*** Opening of Data under study ***

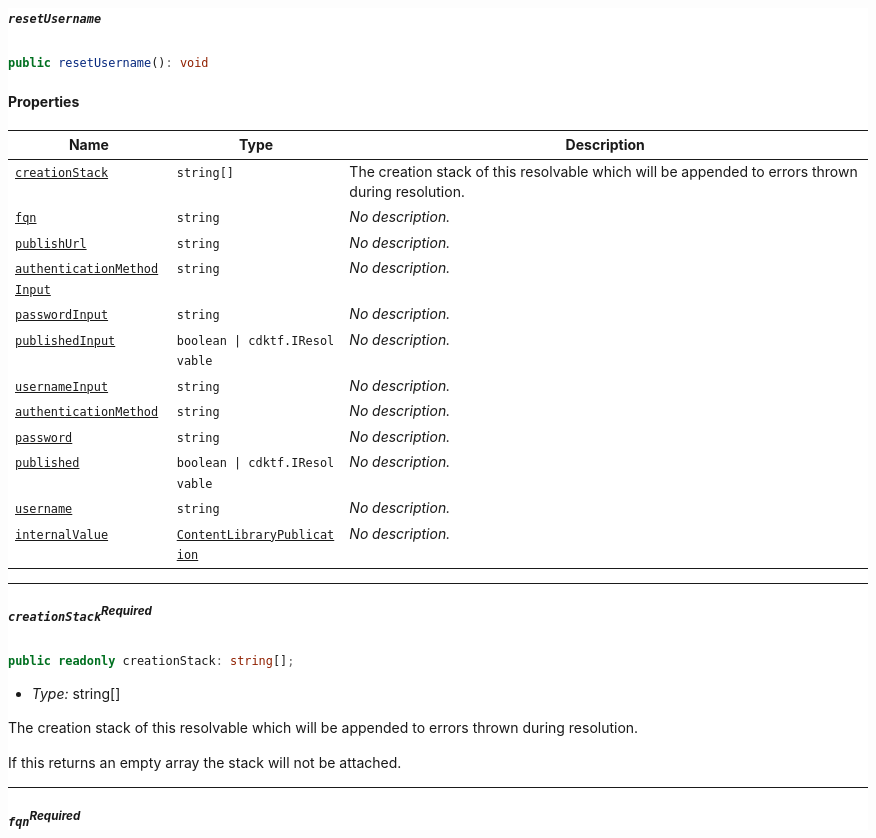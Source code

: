 ##### `resetUsername` <a name="resetUsername" id="@cdktf/provider-vsphere.contentLibrary.ContentLibraryPublicationOutputReference.resetUsername"></a>

```typescript
public resetUsername(): void
```


#### Properties <a name="Properties" id="Properties"></a>

| **Name** | **Type** | **Description** |
| --- | --- | --- |
| <code><a href="#@cdktf/provider-vsphere.contentLibrary.ContentLibraryPublicationOutputReference.property.creationStack">creationStack</a></code> | <code>string[]</code> | The creation stack of this resolvable which will be appended to errors thrown during resolution. |
| <code><a href="#@cdktf/provider-vsphere.contentLibrary.ContentLibraryPublicationOutputReference.property.fqn">fqn</a></code> | <code>string</code> | *No description.* |
| <code><a href="#@cdktf/provider-vsphere.contentLibrary.ContentLibraryPublicationOutputReference.property.publishUrl">publishUrl</a></code> | <code>string</code> | *No description.* |
| <code><a href="#@cdktf/provider-vsphere.contentLibrary.ContentLibraryPublicationOutputReference.property.authenticationMethodInput">authenticationMethodInput</a></code> | <code>string</code> | *No description.* |
| <code><a href="#@cdktf/provider-vsphere.contentLibrary.ContentLibraryPublicationOutputReference.property.passwordInput">passwordInput</a></code> | <code>string</code> | *No description.* |
| <code><a href="#@cdktf/provider-vsphere.contentLibrary.ContentLibraryPublicationOutputReference.property.publishedInput">publishedInput</a></code> | <code>boolean \| cdktf.IResolvable</code> | *No description.* |
| <code><a href="#@cdktf/provider-vsphere.contentLibrary.ContentLibraryPublicationOutputReference.property.usernameInput">usernameInput</a></code> | <code>string</code> | *No description.* |
| <code><a href="#@cdktf/provider-vsphere.contentLibrary.ContentLibraryPublicationOutputReference.property.authenticationMethod">authenticationMethod</a></code> | <code>string</code> | *No description.* |
| <code><a href="#@cdktf/provider-vsphere.contentLibrary.ContentLibraryPublicationOutputReference.property.password">password</a></code> | <code>string</code> | *No description.* |
| <code><a href="#@cdktf/provider-vsphere.contentLibrary.ContentLibraryPublicationOutputReference.property.published">published</a></code> | <code>boolean \| cdktf.IResolvable</code> | *No description.* |
| <code><a href="#@cdktf/provider-vsphere.contentLibrary.ContentLibraryPublicationOutputReference.property.username">username</a></code> | <code>string</code> | *No description.* |
| <code><a href="#@cdktf/provider-vsphere.contentLibrary.ContentLibraryPublicationOutputReference.property.internalValue">internalValue</a></code> | <code><a href="#@cdktf/provider-vsphere.contentLibrary.ContentLibraryPublication">ContentLibraryPublication</a></code> | *No description.* |

---

##### `creationStack`<sup>Required</sup> <a name="creationStack" id="@cdktf/provider-vsphere.contentLibrary.ContentLibraryPublicationOutputReference.property.creationStack"></a>

```typescript
public readonly creationStack: string[];
```

- *Type:* string[]

The creation stack of this resolvable which will be appended to errors thrown during resolution.

If this returns an empty array the stack will not be attached.

---

##### `fqn`<sup>Required</sup> <a name="fqn" id="@cdktf/provider-vsphere.contentLibrary.ContentLibraryPublicationOutputReference.property.fqn"></a>
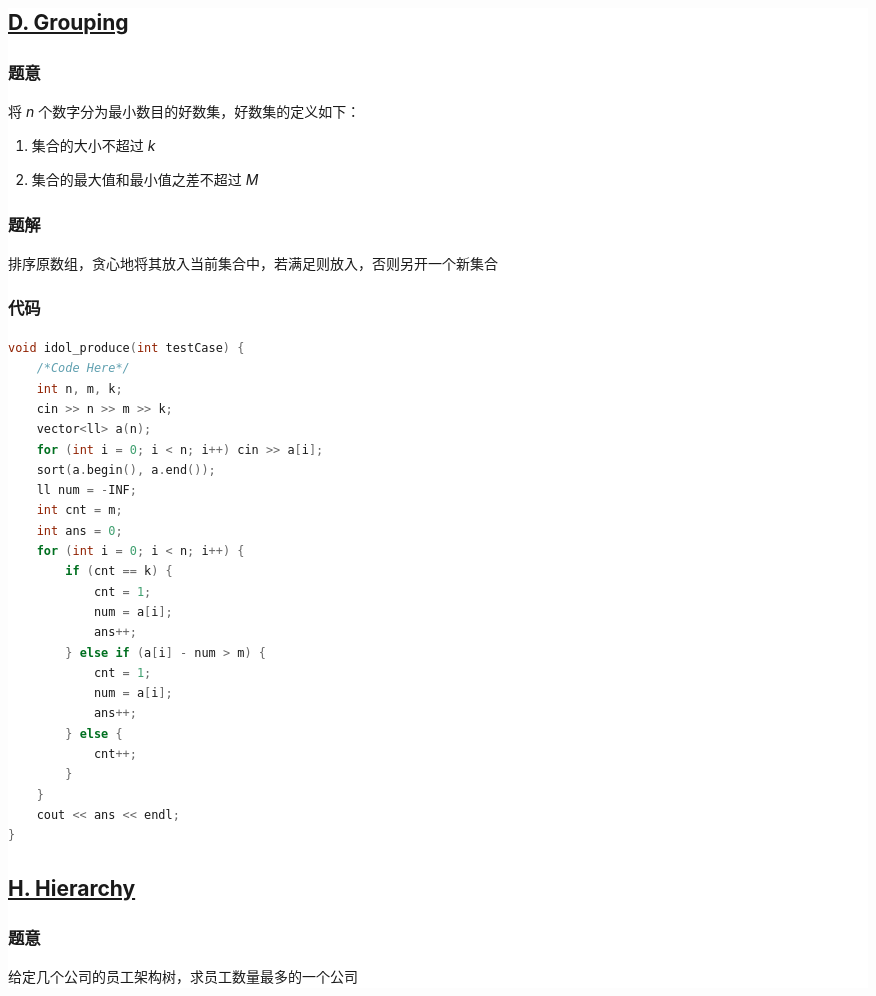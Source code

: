 ## [D. Grouping](https://codeforces.com/gym/105494/problem/D)

### 题意

将 $n$ 个数字分为最小数目的好数集，好数集的定义如下：

1.   集合的大小不超过 $k$

2.   集合的最大值和最小值之差不超过 $M$

### 题解

排序原数组，贪心地将其放入当前集合中，若满足则放入，否则另开一个新集合

### 代码

```cpp
void idol_produce(int testCase) {
    /*Code Here*/
    int n, m, k;
    cin >> n >> m >> k;
    vector<ll> a(n);
    for (int i = 0; i < n; i++) cin >> a[i];
    sort(a.begin(), a.end());
    ll num = -INF;
    int cnt = m;
    int ans = 0;
    for (int i = 0; i < n; i++) {
        if (cnt == k) {
            cnt = 1;
            num = a[i];
            ans++;
        } else if (a[i] - num > m) {
            cnt = 1;
            num = a[i];
            ans++;
        } else {
            cnt++;
        }
    }
    cout << ans << endl;
}
```

## [H. Hierarchy](https://codeforces.com/gym/105494/problem/H)

### 题意

给定几个公司的员工架构树，求员工数量最多的一个公司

*** Close of Data under study ***

# Exercise:
"thrown" is the string to look for; please copy every line of the records above where it appears.

# Exercise result:
| <code><a href="#@cdktf/provider-vsphere.contentLibrary.ContentLibraryPublicationOutputReference.property.creationStack">creationStack</a></code> | <code>string[]</code> | The creation stack of this resolvable which will be appended to errors thrown during resolution. |
The creation stack of this resolvable which will be appended to errors thrown during resolution.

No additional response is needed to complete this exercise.